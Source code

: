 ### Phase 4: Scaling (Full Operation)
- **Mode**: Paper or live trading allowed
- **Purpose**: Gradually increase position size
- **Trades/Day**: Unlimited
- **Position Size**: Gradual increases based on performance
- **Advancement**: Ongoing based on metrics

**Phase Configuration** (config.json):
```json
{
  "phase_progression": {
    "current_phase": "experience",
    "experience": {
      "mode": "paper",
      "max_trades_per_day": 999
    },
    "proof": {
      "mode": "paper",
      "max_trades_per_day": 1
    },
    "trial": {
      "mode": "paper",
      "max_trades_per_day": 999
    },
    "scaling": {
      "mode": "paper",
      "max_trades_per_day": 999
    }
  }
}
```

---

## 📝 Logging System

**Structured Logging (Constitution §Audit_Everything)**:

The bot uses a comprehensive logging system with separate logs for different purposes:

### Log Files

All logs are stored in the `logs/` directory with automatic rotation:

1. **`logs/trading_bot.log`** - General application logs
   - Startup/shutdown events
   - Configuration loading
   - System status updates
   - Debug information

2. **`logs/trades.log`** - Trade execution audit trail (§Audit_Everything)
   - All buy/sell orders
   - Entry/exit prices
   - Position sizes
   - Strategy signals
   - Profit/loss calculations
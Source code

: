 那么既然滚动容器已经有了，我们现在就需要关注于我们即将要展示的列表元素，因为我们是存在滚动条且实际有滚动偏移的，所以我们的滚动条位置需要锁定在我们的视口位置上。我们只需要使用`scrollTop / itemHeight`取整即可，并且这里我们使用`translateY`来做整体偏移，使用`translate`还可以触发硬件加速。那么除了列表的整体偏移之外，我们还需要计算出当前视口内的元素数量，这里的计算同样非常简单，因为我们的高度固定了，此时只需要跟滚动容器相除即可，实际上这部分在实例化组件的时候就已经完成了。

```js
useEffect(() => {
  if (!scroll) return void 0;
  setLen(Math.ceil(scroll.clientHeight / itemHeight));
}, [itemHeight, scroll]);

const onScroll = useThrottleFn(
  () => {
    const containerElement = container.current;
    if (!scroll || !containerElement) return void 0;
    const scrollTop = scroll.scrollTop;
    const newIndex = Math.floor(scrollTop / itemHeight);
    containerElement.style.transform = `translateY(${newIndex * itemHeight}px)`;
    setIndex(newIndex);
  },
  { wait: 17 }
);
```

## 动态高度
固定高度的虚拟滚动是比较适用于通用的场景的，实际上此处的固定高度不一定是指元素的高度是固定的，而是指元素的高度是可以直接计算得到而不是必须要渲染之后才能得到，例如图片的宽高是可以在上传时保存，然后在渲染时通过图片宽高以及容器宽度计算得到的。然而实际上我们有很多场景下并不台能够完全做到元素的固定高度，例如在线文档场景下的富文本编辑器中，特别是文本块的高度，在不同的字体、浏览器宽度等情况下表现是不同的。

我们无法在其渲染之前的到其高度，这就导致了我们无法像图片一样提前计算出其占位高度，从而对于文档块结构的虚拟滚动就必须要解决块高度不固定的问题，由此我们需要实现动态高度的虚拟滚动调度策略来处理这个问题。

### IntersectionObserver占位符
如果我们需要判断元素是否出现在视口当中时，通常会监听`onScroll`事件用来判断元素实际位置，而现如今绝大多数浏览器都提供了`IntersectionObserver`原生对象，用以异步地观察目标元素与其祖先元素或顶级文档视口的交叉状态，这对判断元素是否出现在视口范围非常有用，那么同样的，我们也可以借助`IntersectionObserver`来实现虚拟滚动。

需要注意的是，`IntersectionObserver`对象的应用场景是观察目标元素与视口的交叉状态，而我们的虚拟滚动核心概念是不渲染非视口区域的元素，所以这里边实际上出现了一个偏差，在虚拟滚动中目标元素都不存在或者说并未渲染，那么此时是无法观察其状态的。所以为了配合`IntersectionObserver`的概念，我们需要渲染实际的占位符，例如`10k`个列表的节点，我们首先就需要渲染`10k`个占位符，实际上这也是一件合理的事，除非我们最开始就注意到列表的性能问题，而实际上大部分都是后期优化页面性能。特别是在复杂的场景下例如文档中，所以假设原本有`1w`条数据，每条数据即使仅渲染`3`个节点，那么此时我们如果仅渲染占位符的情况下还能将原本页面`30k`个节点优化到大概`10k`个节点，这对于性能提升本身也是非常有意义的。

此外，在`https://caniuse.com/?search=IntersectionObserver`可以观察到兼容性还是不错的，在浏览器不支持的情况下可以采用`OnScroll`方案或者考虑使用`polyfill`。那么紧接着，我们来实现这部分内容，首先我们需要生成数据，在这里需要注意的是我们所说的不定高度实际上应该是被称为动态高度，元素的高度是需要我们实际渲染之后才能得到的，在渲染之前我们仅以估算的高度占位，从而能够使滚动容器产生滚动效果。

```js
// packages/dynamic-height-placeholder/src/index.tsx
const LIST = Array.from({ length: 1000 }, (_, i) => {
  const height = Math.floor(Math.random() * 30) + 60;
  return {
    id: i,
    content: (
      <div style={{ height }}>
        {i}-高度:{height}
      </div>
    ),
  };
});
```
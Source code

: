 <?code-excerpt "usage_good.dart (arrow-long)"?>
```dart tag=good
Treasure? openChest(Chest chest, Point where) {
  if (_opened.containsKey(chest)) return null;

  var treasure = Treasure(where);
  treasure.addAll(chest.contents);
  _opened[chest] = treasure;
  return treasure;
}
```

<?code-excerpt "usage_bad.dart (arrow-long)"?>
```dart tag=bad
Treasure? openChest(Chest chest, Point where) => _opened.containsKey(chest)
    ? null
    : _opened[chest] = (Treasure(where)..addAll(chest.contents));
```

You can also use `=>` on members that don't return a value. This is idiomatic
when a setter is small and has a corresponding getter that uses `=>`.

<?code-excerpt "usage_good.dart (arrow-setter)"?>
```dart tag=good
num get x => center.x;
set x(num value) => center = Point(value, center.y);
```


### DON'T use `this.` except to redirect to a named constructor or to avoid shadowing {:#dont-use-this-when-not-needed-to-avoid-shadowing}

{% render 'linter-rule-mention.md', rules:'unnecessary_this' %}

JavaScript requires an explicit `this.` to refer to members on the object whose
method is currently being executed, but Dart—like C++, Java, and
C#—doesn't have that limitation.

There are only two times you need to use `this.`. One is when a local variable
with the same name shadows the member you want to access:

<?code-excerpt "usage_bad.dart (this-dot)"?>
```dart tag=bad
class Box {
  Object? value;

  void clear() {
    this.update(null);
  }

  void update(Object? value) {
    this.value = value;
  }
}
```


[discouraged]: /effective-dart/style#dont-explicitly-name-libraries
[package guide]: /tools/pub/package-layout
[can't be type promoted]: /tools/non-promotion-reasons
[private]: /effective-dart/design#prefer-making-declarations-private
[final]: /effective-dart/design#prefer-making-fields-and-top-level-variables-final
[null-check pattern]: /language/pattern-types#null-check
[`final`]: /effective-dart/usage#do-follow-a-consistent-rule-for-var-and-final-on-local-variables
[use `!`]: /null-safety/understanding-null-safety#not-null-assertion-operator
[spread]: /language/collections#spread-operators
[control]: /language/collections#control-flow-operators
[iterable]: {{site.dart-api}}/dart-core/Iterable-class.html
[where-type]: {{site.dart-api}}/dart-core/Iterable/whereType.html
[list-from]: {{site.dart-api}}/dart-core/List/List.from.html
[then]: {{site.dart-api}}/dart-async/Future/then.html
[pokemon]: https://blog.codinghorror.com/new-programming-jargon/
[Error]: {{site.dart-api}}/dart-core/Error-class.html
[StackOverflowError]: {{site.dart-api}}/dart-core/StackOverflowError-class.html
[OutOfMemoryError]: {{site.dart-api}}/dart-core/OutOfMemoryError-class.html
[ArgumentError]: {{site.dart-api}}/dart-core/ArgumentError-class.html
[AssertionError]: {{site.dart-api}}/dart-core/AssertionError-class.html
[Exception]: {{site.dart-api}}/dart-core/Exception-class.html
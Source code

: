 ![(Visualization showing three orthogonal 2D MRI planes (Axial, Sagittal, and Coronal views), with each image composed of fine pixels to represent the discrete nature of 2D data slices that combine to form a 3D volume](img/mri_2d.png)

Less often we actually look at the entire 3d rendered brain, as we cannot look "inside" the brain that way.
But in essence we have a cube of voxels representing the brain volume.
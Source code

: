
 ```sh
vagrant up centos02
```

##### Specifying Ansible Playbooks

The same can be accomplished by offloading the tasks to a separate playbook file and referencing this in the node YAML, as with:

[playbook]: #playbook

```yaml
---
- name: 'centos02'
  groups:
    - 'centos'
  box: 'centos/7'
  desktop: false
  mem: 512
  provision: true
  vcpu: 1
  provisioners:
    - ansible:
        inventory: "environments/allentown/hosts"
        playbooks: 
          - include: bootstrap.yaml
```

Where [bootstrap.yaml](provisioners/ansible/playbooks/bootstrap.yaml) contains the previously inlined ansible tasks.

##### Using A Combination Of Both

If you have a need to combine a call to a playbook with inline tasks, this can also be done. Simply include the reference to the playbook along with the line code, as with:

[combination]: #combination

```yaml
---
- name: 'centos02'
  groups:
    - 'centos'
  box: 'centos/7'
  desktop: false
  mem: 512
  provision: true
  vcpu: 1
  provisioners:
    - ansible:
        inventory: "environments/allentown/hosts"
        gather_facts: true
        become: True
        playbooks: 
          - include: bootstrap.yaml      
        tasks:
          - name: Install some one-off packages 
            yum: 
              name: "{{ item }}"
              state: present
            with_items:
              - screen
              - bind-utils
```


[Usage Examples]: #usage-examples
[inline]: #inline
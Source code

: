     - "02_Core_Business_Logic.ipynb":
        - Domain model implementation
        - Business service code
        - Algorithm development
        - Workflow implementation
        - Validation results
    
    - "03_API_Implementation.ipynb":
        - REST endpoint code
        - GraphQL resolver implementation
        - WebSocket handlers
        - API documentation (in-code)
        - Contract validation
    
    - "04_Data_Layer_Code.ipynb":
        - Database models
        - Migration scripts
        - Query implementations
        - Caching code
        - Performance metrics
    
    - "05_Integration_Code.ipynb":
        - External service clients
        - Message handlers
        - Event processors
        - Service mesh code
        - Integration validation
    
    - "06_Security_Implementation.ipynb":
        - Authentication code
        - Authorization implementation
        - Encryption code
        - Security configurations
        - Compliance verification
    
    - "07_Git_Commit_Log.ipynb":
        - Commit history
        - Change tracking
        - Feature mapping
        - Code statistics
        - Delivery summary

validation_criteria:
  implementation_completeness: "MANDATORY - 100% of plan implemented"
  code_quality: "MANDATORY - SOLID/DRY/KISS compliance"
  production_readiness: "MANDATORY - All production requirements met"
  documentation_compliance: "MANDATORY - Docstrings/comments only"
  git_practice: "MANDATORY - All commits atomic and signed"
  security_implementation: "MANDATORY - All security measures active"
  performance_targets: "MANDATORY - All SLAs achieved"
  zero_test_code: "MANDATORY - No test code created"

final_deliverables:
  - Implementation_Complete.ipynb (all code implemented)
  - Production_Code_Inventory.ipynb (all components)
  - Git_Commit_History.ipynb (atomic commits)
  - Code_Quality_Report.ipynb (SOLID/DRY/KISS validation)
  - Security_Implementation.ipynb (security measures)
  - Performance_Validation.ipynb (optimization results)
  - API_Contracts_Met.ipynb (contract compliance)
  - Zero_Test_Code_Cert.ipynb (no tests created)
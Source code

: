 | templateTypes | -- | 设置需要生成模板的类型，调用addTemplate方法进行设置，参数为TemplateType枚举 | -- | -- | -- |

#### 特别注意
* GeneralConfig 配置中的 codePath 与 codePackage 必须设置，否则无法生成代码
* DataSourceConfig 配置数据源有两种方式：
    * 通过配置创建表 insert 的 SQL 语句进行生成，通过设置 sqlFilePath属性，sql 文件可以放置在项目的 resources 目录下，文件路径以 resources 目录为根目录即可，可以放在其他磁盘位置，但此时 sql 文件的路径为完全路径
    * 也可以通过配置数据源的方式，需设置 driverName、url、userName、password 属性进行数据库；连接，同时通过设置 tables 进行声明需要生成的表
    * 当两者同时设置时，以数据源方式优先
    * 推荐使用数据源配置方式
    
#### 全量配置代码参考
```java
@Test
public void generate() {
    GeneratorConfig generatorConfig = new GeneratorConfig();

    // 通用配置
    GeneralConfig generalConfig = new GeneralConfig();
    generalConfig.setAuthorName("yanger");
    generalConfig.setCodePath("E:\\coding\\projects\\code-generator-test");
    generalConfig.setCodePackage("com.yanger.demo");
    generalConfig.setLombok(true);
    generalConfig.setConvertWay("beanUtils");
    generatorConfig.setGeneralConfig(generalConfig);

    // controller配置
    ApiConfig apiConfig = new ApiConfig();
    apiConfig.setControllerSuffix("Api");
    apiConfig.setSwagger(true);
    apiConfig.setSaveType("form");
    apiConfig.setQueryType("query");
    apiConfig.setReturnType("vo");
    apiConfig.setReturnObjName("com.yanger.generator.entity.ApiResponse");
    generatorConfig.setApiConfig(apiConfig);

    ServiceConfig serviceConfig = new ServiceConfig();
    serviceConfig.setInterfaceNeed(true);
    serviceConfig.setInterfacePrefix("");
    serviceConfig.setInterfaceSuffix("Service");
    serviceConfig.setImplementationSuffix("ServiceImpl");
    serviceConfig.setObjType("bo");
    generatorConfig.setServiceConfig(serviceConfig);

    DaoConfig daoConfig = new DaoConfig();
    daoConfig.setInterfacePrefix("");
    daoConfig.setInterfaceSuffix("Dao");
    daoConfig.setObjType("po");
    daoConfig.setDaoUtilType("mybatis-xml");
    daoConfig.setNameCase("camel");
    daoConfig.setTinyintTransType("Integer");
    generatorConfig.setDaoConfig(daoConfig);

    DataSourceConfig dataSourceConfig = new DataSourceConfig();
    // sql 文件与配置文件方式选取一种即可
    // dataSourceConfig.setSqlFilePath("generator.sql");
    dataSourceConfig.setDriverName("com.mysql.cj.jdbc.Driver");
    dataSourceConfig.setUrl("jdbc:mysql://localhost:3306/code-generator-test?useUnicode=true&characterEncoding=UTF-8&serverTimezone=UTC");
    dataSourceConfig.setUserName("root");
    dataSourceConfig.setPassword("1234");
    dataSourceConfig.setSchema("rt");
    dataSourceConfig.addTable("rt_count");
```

★ ★ ★ ★ ★ ★ ★

▶ **PROBLEM TO SOLVE**:
Look through the data above. Find each line with the string "style" and copy it.

▶ **WRITTEN SOLUTION**:
    containerElement.style.transform = `translateY(${newIndex * itemHeight}px)`;
      <div style={{ height }}>
[discouraged]: /effective-dart/style#dont-explicitly-name-libraries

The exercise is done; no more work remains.